Die Trinkblase im Rücken spielt ihre Stärke bei sehr grossem Volumen aus: Ein bis drei Liter verschwinden platzsparend hinter dem Rücken, und über den Schlauch trinkt man freihändig, ohne den Laufrhythmus zu unterbrechen. Der Preis dafür: Der Füllstand ist kaum abzuschätzen, das Nachfüllen am Posten dauert länger, weil man die Blase herauskramen muss, und die Reinigung ist aufwendiger. Dazu kann Wasser in einer halb vollen Blase schwappen. In der Praxis gewinnt selten ein System pauschal — viele Trailrunner fahren zweigleisig: Softflasks vorn für den schnellen Zugriff und das Nachfüllen, eine Blase als stiller Vorrat für die ganz langen, autarken Etappen.
Trinkblase oder Softflask — was nimmt man wofür?
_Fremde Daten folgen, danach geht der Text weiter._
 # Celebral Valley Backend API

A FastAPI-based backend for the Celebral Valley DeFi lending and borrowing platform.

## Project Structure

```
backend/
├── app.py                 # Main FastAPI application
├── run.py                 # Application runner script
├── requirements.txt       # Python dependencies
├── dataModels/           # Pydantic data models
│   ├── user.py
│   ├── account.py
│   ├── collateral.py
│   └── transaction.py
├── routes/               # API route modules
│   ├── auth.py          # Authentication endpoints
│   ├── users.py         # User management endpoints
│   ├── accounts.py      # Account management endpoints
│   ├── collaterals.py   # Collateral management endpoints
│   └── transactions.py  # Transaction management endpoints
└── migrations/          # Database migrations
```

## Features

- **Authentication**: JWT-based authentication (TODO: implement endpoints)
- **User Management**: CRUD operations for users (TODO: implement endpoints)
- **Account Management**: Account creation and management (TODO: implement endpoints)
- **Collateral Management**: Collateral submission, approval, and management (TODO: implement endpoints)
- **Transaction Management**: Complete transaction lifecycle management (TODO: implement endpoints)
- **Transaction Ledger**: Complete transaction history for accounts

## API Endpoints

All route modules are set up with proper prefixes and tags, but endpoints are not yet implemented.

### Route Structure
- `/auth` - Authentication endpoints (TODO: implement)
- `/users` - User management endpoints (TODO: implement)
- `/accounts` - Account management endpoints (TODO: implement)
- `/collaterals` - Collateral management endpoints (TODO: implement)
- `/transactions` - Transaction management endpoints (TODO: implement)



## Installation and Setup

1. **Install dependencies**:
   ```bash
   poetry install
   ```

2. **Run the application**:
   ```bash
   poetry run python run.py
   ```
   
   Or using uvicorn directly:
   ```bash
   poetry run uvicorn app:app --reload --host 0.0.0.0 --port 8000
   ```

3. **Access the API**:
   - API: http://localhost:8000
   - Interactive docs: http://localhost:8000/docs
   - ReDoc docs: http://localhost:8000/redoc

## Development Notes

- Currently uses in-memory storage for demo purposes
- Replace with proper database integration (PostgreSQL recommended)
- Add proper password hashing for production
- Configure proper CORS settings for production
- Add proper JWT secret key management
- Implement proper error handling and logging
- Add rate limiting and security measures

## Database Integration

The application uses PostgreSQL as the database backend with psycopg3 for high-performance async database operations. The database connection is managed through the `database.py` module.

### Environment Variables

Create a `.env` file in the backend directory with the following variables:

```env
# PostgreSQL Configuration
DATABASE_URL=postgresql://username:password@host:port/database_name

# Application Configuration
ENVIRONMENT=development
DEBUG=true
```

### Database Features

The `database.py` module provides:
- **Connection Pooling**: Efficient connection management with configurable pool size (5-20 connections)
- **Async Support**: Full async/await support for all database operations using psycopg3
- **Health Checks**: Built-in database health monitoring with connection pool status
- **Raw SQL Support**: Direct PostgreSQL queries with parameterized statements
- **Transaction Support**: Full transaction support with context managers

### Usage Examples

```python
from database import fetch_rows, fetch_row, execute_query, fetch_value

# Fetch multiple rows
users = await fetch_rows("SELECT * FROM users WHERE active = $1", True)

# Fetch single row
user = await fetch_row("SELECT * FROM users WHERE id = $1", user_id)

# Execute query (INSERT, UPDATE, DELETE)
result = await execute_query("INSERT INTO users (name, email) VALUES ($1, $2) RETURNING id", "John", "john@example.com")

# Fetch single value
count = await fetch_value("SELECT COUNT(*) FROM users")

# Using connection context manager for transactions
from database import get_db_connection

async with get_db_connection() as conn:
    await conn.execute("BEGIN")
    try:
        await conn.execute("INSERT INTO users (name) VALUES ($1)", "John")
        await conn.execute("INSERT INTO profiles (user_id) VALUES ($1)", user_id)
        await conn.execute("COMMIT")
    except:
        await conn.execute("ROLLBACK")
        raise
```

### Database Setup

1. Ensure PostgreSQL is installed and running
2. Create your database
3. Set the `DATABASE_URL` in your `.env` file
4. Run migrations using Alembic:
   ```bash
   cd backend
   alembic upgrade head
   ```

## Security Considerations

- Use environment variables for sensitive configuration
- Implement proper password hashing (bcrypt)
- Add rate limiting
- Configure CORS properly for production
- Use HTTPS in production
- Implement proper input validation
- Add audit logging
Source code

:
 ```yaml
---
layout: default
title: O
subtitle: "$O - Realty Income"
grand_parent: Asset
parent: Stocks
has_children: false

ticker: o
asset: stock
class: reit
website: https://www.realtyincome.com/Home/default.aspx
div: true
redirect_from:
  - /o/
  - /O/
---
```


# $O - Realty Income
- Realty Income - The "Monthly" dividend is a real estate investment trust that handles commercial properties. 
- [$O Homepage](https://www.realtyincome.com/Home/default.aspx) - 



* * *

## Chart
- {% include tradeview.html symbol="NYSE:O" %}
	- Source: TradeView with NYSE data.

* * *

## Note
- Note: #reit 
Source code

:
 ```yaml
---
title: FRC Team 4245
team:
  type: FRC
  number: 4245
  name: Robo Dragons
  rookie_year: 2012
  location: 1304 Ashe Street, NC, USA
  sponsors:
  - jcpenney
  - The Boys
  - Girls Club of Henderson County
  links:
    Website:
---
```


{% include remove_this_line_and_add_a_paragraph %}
Als Richtschnur: Bis rund zwei Stunden und bei häufigen Wasserstellen reichen zwei Softflasks à 500 Milliliter vollkommen. Wird die Etappe zwischen den Quellen länger als zwei Stunden oder führt sie durch wasserarmes, alpines Gelände, ergänzt eine Blase den Vorrat, ohne die Front zu überladen. Wer die Blase nutzt, sollte den Schlauch nach dem Trinken zurückklippen, damit er nicht am Arm schlackert — ein kleines Detail, das über Kilometer nervt.
Sitz und Gewichtsverteilung: so wackelt nichts
Das beste System nützt wenig, wenn es bei jedem Schritt hüpft. Wackeln kostet Energie, scheuert die Haut und raubt Nerven. Die gute Nachricht: Es liegt fast immer an Einstellung und Grösse, nicht am Produkt. Eine Laufweste soll eng wie eine zweite Haut anliegen, ohne die Atmung einzuschnüren. Physikalisch geht es darum, das Gewicht möglichst nah an den Körperschwerpunkt zu bringen — je näher die Last am Rumpf sitzt, desto weniger Hebel hat sie, um zu schwingen, und desto geringer ist der zusätzliche Energieaufwand.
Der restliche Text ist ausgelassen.